Information Start Marker

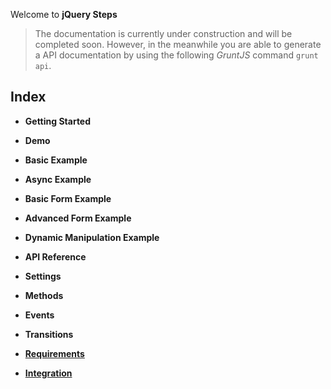 Welcome to **jQuery Steps**

> The documentation is currently under construction and will be completed soon.
> However, in the meanwhile you are able to generate a API documentation by using the following *GruntJS* command `grunt api`.

## Index

* **Getting Started**

* **Demo**
 * **Basic Example**
 * **Async Example**
 * **Basic Form Example**
 * **Advanced Form Example**
 * **Dynamic Manipulation Example**

* **API Reference**
 * **Settings**
 * **Methods**
 * **Events**
 * **Transitions**

* **[Requirements](https://github.com/rstaib/jquery-steps/wiki/Requirements)**

* **[Integration](https://github.com/rstaib/jquery-steps/wiki/Integration)**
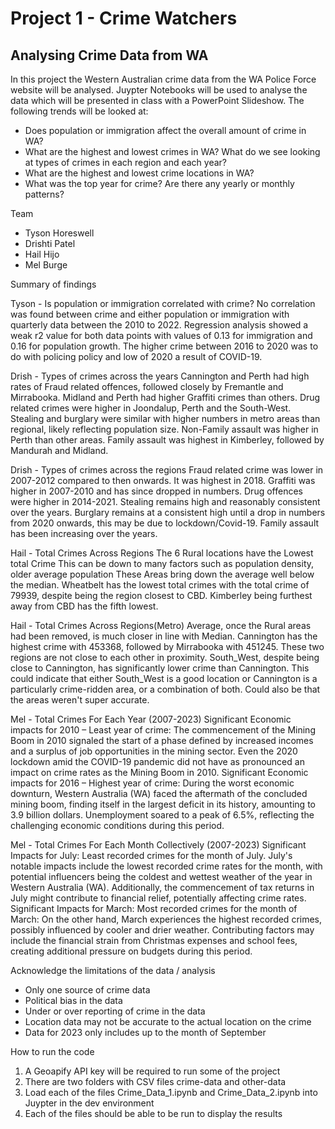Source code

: # Project 1 - Crime Watchers

## Analysing Crime Data from WA

In this project the Western Australian crime data from the WA Police Force website will be analysed. Juypter Notebooks will be used to analyse the data which will be presented in class with a PowerPoint Slideshow. The following trends will be looked at:

* Does population or immigration affect the overall amount of crime in WA?
* What are the highest and lowest crimes in WA? What do we see looking at types of crimes in each region and each year?
* What are the highest and lowest crime locations in WA?
* What was the top year for crime? Are there any yearly or monthly patterns?

Team

* Tyson Horeswell
* Drishti Patel
* Hail Hijo
* Mel Burge

Summary of findings

Tyson - Is population or  immigration correlated with crime?
No correlation was found between crime and either population or immigration with quarterly data between the 2010 to 2022.
Regression analysis showed a weak r2 value for both data points with values of 0.13 for immigration and 0.16 for population growth.
The higher crime between 2016 to 2020 was to do with policing policy and low of 2020 a result of COVID-19.

Drish - Types of crimes across the years
Cannington and Perth had high rates of Fraud related offences, followed closely by Fremantle and Mirrabooka.
Midland and Perth had higher Graffiti crimes than others.
Drug related crimes were higher in Joondalup, Perth and the South-West.
Stealing and burglary were similar with higher numbers in metro areas than regional, likely reflecting population size.
Non-Family assault was higher in Perth than other areas.
Family assault was highest in Kimberley, followed by Mandurah and Midland.

Drish - Types of crimes across the regions
Fraud related crime was lower in 2007-2012 compared to then onwards. It was highest in 2018.
Graffiti was higher in 2007-2010 and has since dropped in numbers.
Drug offences were higher in 2014-2021.
Stealing remains high and reasonably consistent over the years.
Burglary remains at a consistent high until a drop in numbers from 2020 onwards, this may be due to lockdown/Covid-19.
Family assault has been increasing over the years.

Hail - Total Crimes Across Regions
The 6 Rural locations have the Lowest total Crime
This can be down to many factors such as population density, older average population
These Areas bring down the average well below the median.
Wheatbelt has the lowest total crimes with the total crime of 79939, despite being the region closest to CBD. Kimberley being furthest away from CBD has the fifth lowest.

Hail - Total Crimes Across Regions(Metro)
Average, once the Rural areas had been removed, is much closer in line with Median.
Cannington has the highest crime with 453368, followed by Mirrabooka with 451245.
These two regions are not close to each other in proximity.
South_West, despite being close to Cannington, has significantly lower crime than Cannington. This could indicate that either South_West is a good location or Cannington is a particularly crime-ridden area, or a combination of both. Could also be that the areas weren't super accurate.

Mel - Total Crimes For Each Year (2007-2023)
Significant Economic impacts for 2010 – Least year of crime: 
The commencement of the Mining Boom in 2010 signaled the start of a phase defined by increased incomes and a surplus of job opportunities in the mining sector. Even the 2020 lockdown amid the COVID-19 pandemic did not have as pronounced an impact on crime rates as the Mining Boom in 2010.
Significant Economic impacts for 2016 – Highest year of crime: 
During the worst economic downturn, Western Australia (WA) faced the aftermath of the concluded mining boom, finding itself in the largest deficit in its history, amounting to 3.9 billion dollars. Unemployment soared to a peak of 6.5%, reflecting the challenging economic conditions during this period.

Mel - Total Crimes For Each Month Collectively (2007-2023)
Significant Impacts for July: Least recorded crimes for the month of July. 
July's notable impacts include the lowest recorded crime rates for the month, with potential influencers being the coldest and wettest weather of the year in Western Australia (WA). Additionally, the commencement of tax returns in July might contribute to financial relief, potentially affecting crime rates.
Significant Impacts for March: Most recorded crimes for the month of March:
On the other hand, March experiences the highest recorded crimes, possibly influenced by cooler and drier weather. Contributing factors may include the financial strain from Christmas expenses and school fees, creating additional pressure on budgets during this period.

Acknowledge the limitations of the data / analysis

*	Only one source of crime data
*	Political bias in the data
*	Under or over reporting of crime in the data
*	Location data may not be accurate to the actual location on the crime
*	Data for 2023 only includes up to the month of September

How to run the code

1. A Geoapify API key will be required to run some of the project
2. There are two folders with CSV files crime-data and other-data
3. Load each of the files Crime_Data_1.ipynb and Crime_Data_2.ipynb into Juypter in the dev environment
4. Each of the files should be able to be run to display the results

Information End Marker

> _Problem to work on_: Repeat every record above exactly. The pictures do not belong in the copy.

> _Solution to the problem_:
 Welcome to **jQuery Steps**

> The documentation is currently under construction and will be completed soon.
> However, in the meanwhile you are able to generate a API documentation by using the following *GruntJS* command `grunt api`.

## Index

* **Getting Started**

* **Demo**
 * **Basic Example**
 * **Async Example**
 * **Basic Form Example**
 * **Advanced Form Example**
 * **Dynamic Manipulation Example**

* **API Reference**
 * **Settings**
 * **Methods**
 * **Events**
 * **Transitions**

* **[Requirements](https://github.com/rstaib/jquery-steps/wiki/Requirements)**

* **[Integration](https://github.com/rstaib/jquery-steps/wiki/Integration)**
Source code

: # Project 1 - Crime Watchers

## Analysing Crime Data from WA

In this project the Western Australian crime data from the WA Police Force website will be analysed. Juypter Notebooks will be used to analyse the data which will be presented in class with a PowerPoint Slideshow. The following trends will be looked at:

* Does population or immigration affect the overall amount of crime in WA?
* What are the highest and lowest crimes in WA? What do we see looking at types of crimes in each region and each year?
* What are the highest and lowest crime locations in WA?
* What was the top year for crime? Are there any yearly or monthly patterns?

Team

* Tyson Horeswell
* Drishti Patel
* Hail Hijo
* Mel Burge

Summary of findings

Tyson - Is population or  immigration correlated with crime?
No correlation was found between crime and either population or immigration with quarterly data between the 2010 to 2022.
Regression analysis showed a weak r2 value for both data points with values of 0.13 for immigration and 0.16 for population growth.
The higher crime between 2016 to 2020 was to do with policing policy and low of 2020 a result of COVID-19.

Drish - Types of crimes across the years
Cannington and Perth had high rates of Fraud related offences, followed closely by Fremantle and Mirrabooka.
Midland and Perth had higher Graffiti crimes than others.
Drug related crimes were higher in Joondalup, Perth and the South-West.
Stealing and burglary were similar with higher numbers in metro areas than regional, likely reflecting population size.
Non-Family assault was higher in Perth than other areas.
Family assault was highest in Kimberley, followed by Mandurah and Midland.

Drish - Types of crimes across the regions
Fraud related crime was lower in 2007-2012 compared to then onwards. It was highest in 2018.
Graffiti was higher in 2007-2010 and has since dropped in numbers.
Drug offences were higher in 2014-2021.
Stealing remains high and reasonably consistent over the years.
Burglary remains at a consistent high until a drop in numbers from 2020 onwards, this may be due to lockdown/Covid-19.
Family assault has been increasing over the years.

Hail - Total Crimes Across Regions
The 6 Rural locations have the Lowest total Crime
This can be down to many factors such as population density, older average population
These Areas bring down the average well below the median.
Wheatbelt has the lowest total crimes with the total crime of 79939, despite being the region closest to CBD. Kimberley being furthest away from CBD has the fifth lowest.

Hail - Total Crimes Across Regions(Metro)
Average, once the Rural areas had been removed, is much closer in line with Median.
Cannington has the highest crime with 453368, followed by Mirrabooka with 451245.
These two regions are not close to each other in proximity.
South_West, despite being close to Cannington, has significantly lower crime than Cannington. This could indicate that either South_West is a good location or Cannington is a particularly crime-ridden area, or a combination of both. Could also be that the areas weren't super accurate.

Mel - Total Crimes For Each Year (2007-2023)
Significant Economic impacts for 2010 – Least year of crime: 
The commencement of the Mining Boom in 2010 signaled the start of a phase defined by increased incomes and a surplus of job opportunities in the mining sector. Even the 2020 lockdown amid the COVID-19 pandemic did not have as pronounced an impact on crime rates as the Mining Boom in 2010.
Significant Economic impacts for 2016 – Highest year of crime: 
During the worst economic downturn, Western Australia (WA) faced the aftermath of the concluded mining boom, finding itself in the largest deficit in its history, amounting to 3.9 billion dollars. Unemployment soared to a peak of 6.5%, reflecting the challenging economic conditions during this period.

Mel - Total Crimes For Each Month Collectively (2007-2023)
Significant Impacts for July: Least recorded crimes for the month of July. 
July's notable impacts include the lowest recorded crime rates for the month, with potential influencers being the coldest and wettest weather of the year in Western Australia (WA). Additionally, the commencement of tax returns in July might contribute to financial relief, potentially affecting crime rates.
Significant Impacts for March: Most recorded crimes for the month of March:
On the other hand, March experiences the highest recorded crimes, possibly influenced by cooler and drier weather. Contributing factors may include the financial strain from Christmas expenses and school fees, creating additional pressure on budgets during this period.

Acknowledge the limitations of the data / analysis

*	Only one source of crime data
*	Political bias in the data
*	Under or over reporting of crime in the data
*	Location data may not be accurate to the actual location on the crime
*	Data for 2023 only includes up to the month of September

How to run the code

1. A Geoapify API key will be required to run some of the project
2. There are two folders with CSV files crime-data and other-data
3. Load each of the files Crime_Data_1.ipynb and Crime_Data_2.ipynb into Juypter in the dev environment
4. Each of the files should be able to be run to display the results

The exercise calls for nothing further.